Visuo-phonological transformation processes are observable for global amplitude modulations and spectral-fine detail modulations
As expected, the current study replicates the main finding from Hauswald et al. (2018) showing a visuo-phonological transformation process in visual cortex for the unheard speech envelope in an Italian speaking sample. Our study using a German speaking sample suggests that the postulated visuo-phonological transformation process at the level of the visual cortex is generalizable across languages. This is unsurprising as it is in line with studies on the speech envelope spectrum which show robust amplitude peaks between 3.5 and 4.5 Hz regardless of language (Poeppel & Assaneo, 2020), providing evidence that different languages carry similar temporal regularities not only for auditory properties, but also for visual properties (Chandrasekaran et al., 2009). We argue that this similarity is a key property for making the postulated visuo-phonological transformation process transferable to other languages.
By investigating different properties of auditory speech (global modulations vs. fine-detailed modulations) and how they are tracked by the human brain, our results are furthermore adding an important part to the understanding of how visual speech contributes to speech processing in general. As lip movements and amplitude modulations are highly correlated (Chandrasekaran et al., 2009), it is highly probable that amplitude modulations can be inferred by lip movements alone as a learned association. Here we can show that the brain is also able to perform a more fine-coarsed tracking than initially thought by especially processing the spectral fine-details that are modulated near the lips, another potentially learned association between lip-near auditory cues (i.e. merged F2 and F3 formants) and lip movements (Plass et al., 2020). Additionally, it is not only formants that are subject to visuo-phonological transformation, but also the fundamental frequency, as seen in our results. This is in line with a recent study which shows that closing the lips is correlated with the tone falling (Garg et al., 2019). How those modulations are influenced by behavioural measures still needs to be discussed. Some studies suggest that enhanced lip reading abilities go in line with higher activation in visual areas in persons with a cochlear implant (e.g. Giraud et al., 2001). Our present results do not suggest that strong visuo-phonological transformation processes are sufficient for improved lip reading abilities. Yet, they may be most useful in disambiguating auditory signals in difficult listening situations.

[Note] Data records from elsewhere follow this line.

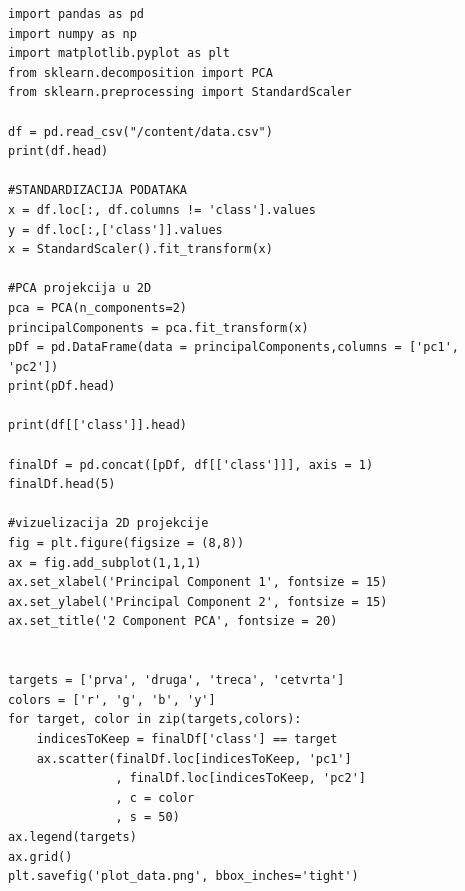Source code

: \documentclass[a4paper]{article}
\begin{document}
\begin{lstlisting}[caption={Vizuelizacija podataka PCA 2D projekcijom},frame=single, label=data]
import pandas as pd 
import numpy as np
import matplotlib.pyplot as plt
from sklearn.decomposition import PCA
from sklearn.preprocessing import StandardScaler

df = pd.read_csv("/content/data.csv")
print(df.head)

#STANDARDIZACIJA PODATAKA
x = df.loc[:, df.columns != 'class'].values
y = df.loc[:,['class']].values
x = StandardScaler().fit_transform(x)

#PCA projekcija u 2D
pca = PCA(n_components=2)
principalComponents = pca.fit_transform(x)
pDf = pd.DataFrame(data = principalComponents,columns = ['pc1', 'pc2'])
print(pDf.head)

print(df[['class']].head)

finalDf = pd.concat([pDf, df[['class']]], axis = 1)
finalDf.head(5)

#vizuelizacija 2D projekcije
fig = plt.figure(figsize = (8,8))
ax = fig.add_subplot(1,1,1) 
ax.set_xlabel('Principal Component 1', fontsize = 15)
ax.set_ylabel('Principal Component 2', fontsize = 15)
ax.set_title('2 Component PCA', fontsize = 20)


targets = ['prva', 'druga', 'treca', 'cetvrta']
colors = ['r', 'g', 'b', 'y']
for target, color in zip(targets,colors):
    indicesToKeep = finalDf['class'] == target
    ax.scatter(finalDf.loc[indicesToKeep, 'pc1']
               , finalDf.loc[indicesToKeep, 'pc2']
               , c = color
               , s = 50)
ax.legend(targets)
ax.grid()
plt.savefig('plot_data.png', bbox_inches='tight')
\end{lstlisting}
\end{document}
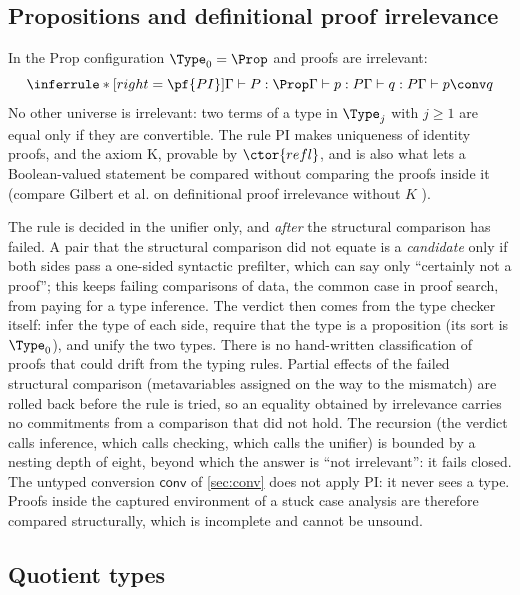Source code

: \subsection{Propositions and definitional proof irrelevance}\label{sec:prop}

In the Prop configuration $\Type_0=\Prop$ and proofs are irrelevant:
\[
\inferrule*[right=\pf{PI}]{\Gamma\vdash P : \Prop \\ \Gamma\vdash p : P \\ \Gamma\vdash q : P}{\Gamma\vdash p \conv q}
\]
No other universe is irrelevant: two terms of a type in $\Type_j$ with $j\ge1$ are equal only if they are convertible.
The rule \textsc{PI} makes uniqueness of identity proofs, and the axiom K, provable by $\ctor{refl}$, and is also what lets a Boolean-valued statement be compared without comparing the proofs inside it (compare Gilbert et al. on definitional proof irrelevance without $K$ \citep{gilbert19}).

The rule is decided in the unifier only, and \emph{after} the structural comparison has failed.
A pair that the structural comparison did not equate is a \emph{candidate} only if both sides pass a one-sided syntactic prefilter, which can say only ``certainly not a proof''; this keeps failing comparisons of data, the common case in proof search, from paying for a type inference.
The verdict then comes from the type checker itself: infer the type of each side, require that the type is a proposition (its sort is $\Type_0$), and unify the two types.
There is no hand-written classification of proofs that could drift from the typing rules.
Partial effects of the failed structural comparison (metavariables assigned on the way to the mismatch) are rolled back before the rule is tried, so an equality obtained by irrelevance carries no commitments from a comparison that did not hold.
The recursion (the verdict calls inference, which calls checking, which calls the unifier) is bounded by a nesting depth of eight, beyond which the answer is ``not irrelevant'': it fails closed.
The untyped conversion $\mathsf{conv}$ of \cref{sec:conv} does not apply \textsc{PI}: it never sees a type.
Proofs inside the captured environment of a stuck case analysis are therefore compared structurally, which is incomplete and cannot be unsound.

\subsection{Quotient types}\label{sec:quot}

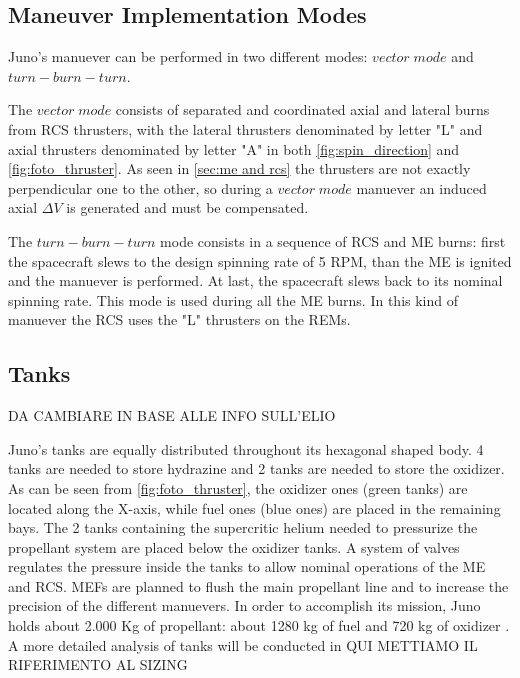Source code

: \subsection{Maneuver Implementation Modes}

Juno's manuever can be performed in two different modes: $vector\;mode$ and $turn-burn-turn$.

The $vector\;mode$ consists of separated and coordinated axial and lateral burns from RCS thrusters, with the lateral thrusters denominated by letter "L" and axial thrusters denominated by letter "A" in both \autoref{fig:spin_direction} and \autoref{fig:foto_thruster}. As seen in \autoref{sec:me and rcs} the thrusters are not exactly perpendicular one to the other, so during a $vector\;mode$ manuever an induced axial $\Delta V$ is generated and must be compensated.


The $turn-burn-turn$ mode consists in a sequence of RCS and ME burns: first the spacecraft slews to the design spinning rate of 5 RPM, than the ME is ignited and the manuever is performed. At last, the spacecraft slews back to its nominal spinning rate. This mode is used during all the ME burns. In this kind of manuever the RCS uses the "L" thrusters on the REMs. 

\subsection{Tanks} DA CAMBIARE IN BASE ALLE INFO SULL'ELIO

Juno's tanks are equally distributed throughout its hexagonal shaped body. 4 tanks are needed to store hydrazine and 2 tanks are needed to store the oxidizer. As can be seen from \autoref{fig:foto_thruster}, the oxidizer ones (green tanks) are located along the X-axis, while fuel ones (blue ones) are placed in the remaining bays. The 2 tanks containing the supercritic helium needed to pressurize the propellant system are placed below the oxidizer tanks. A system of valves regulates the pressure inside the tanks to allow nominal operations of the ME and RCS. MEFs are planned to flush the main propellant line and to increase the precision of the different manuevers. 
In order to accomplish its mission, Juno holds about 2.000 Kg of propellant: about 1280 kg of fuel and 720 kg of oxidizer \cite{junno_inner}. A more detailed analysis of tanks will be conducted in QUI METTIAMO IL RIFERIMENTO AL SIZING
 











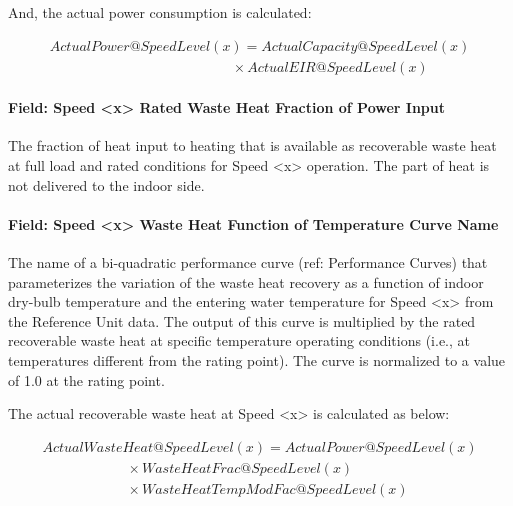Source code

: And, the actual power consumption is calculated:

\begin{equation}
\begin{array}{l}
ActualPower@SpeedLevel\left( x \right) = ActualCapacity@SpeedLevel\left( x \right) \\
\quad \quad \quad \quad \quad \quad \quad \quad \quad \quad \quad \quad \quad \times ActualEIR@SpeedLevel\left( x \right)
\end{array}
\end{equation}

\paragraph{Field: Speed \textless{}x\textgreater{} Rated Waste Heat Fraction of Power Input}\label{field-speed-x-rated-waste-heat-fraction-of-power-input-2}

The fraction of heat input to heating that is available as recoverable waste heat at full load and rated conditions for Speed \textless{}x\textgreater{} operation. The part of heat is not delivered to the indoor side.

\paragraph{Field: Speed \textless{}x\textgreater{} Waste Heat Function of Temperature Curve Name}\label{field-speed-x-waste-heat-function-of-temperature-curve-name-3}

The name of a bi-quadratic performance curve (ref: Performance Curves) that parameterizes the variation of the waste heat recovery as a function of indoor dry-bulb temperature and the entering water temperature for Speed \textless{}x\textgreater{} from the Reference Unit data. The output of this curve is multiplied by the rated recoverable waste heat at specific temperature operating conditions (i.e., at temperatures different from the rating point). The curve is normalized to a value of 1.0 at the rating point.

The actual recoverable waste heat at Speed \textless{}x\textgreater{} is calculated as below:

\begin{equation}
\begin{array}{l}
ActualWasteHeat@SpeedLevel\left( x \right) = ActualPower@SpeedLevel\left( x \right) \\
\quad \quad \quad \quad \quad \quad \times WasteHeatFrac@SpeedLevel(x) \\
\quad \quad \quad \quad \quad \quad \times WasteHeatTempModFac@SpeedLevel(x)
\end{array}
\end{equation}

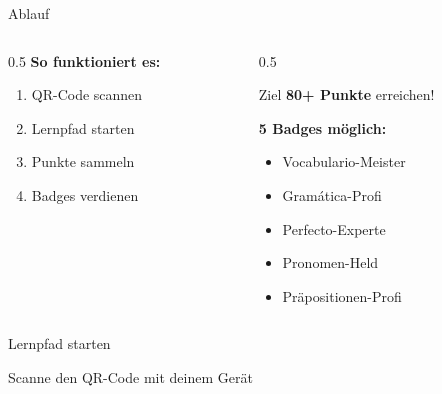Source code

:\documentclass[aspectratio=169,11pt]{beamer}
\begin{document}
\begin{frame}{Ablauf}

\begin{columns}
\begin{column}{0.5\textwidth}
\textbf{So funktioniert es:}
\begin{enumerate}
    \item QR-Code scannen
    \item Lernpfad starten
    \item Punkte sammeln
    \item Badges verdienen
\end{enumerate}
\end{column}

\begin{column}{0.5\textwidth}
\begin{block}{Ziel}
\centering
\textbf{80+ Punkte} erreichen!
\end{block}

\vspace{3mm}

\textbf{5 Badges möglich:}
\begin{itemize}
    \item Vocabulario-Meister
    \item Gramática-Profi
    \item Perfecto-Experte
    \item Pronomen-Held
    \item Präpositionen-Profi
\end{itemize}
\end{column}
\end{columns}

\end{frame}


\begin{frame}{Lernpfad starten}

\begin{center}

\vspace{5mm}


\vspace{8mm}

{\large\color{gray}Scanne den QR-Code mit deinem Gerät}

\end{center}

\end{frame}
\end{document}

Tracking of unheard formants accompanying lip movements is mostly affected in ageing
With regards to the ageing effect, we could show that various neural tracking mechanisms are differentially affected. Our study presents that tracking of unheard formants, especially the combined F2 and F3 formants, is declining with age, while there is still a preserved tracking of purely visual information (as seen in the lip-brain index, Figures 3C and 3F). Meanwhile, the tracking of the unheard speech envelope and pitch signify an inconclusive picture: While tracking of those properties seem to be preserved to some extent, both are showing a tendency to diminish with age.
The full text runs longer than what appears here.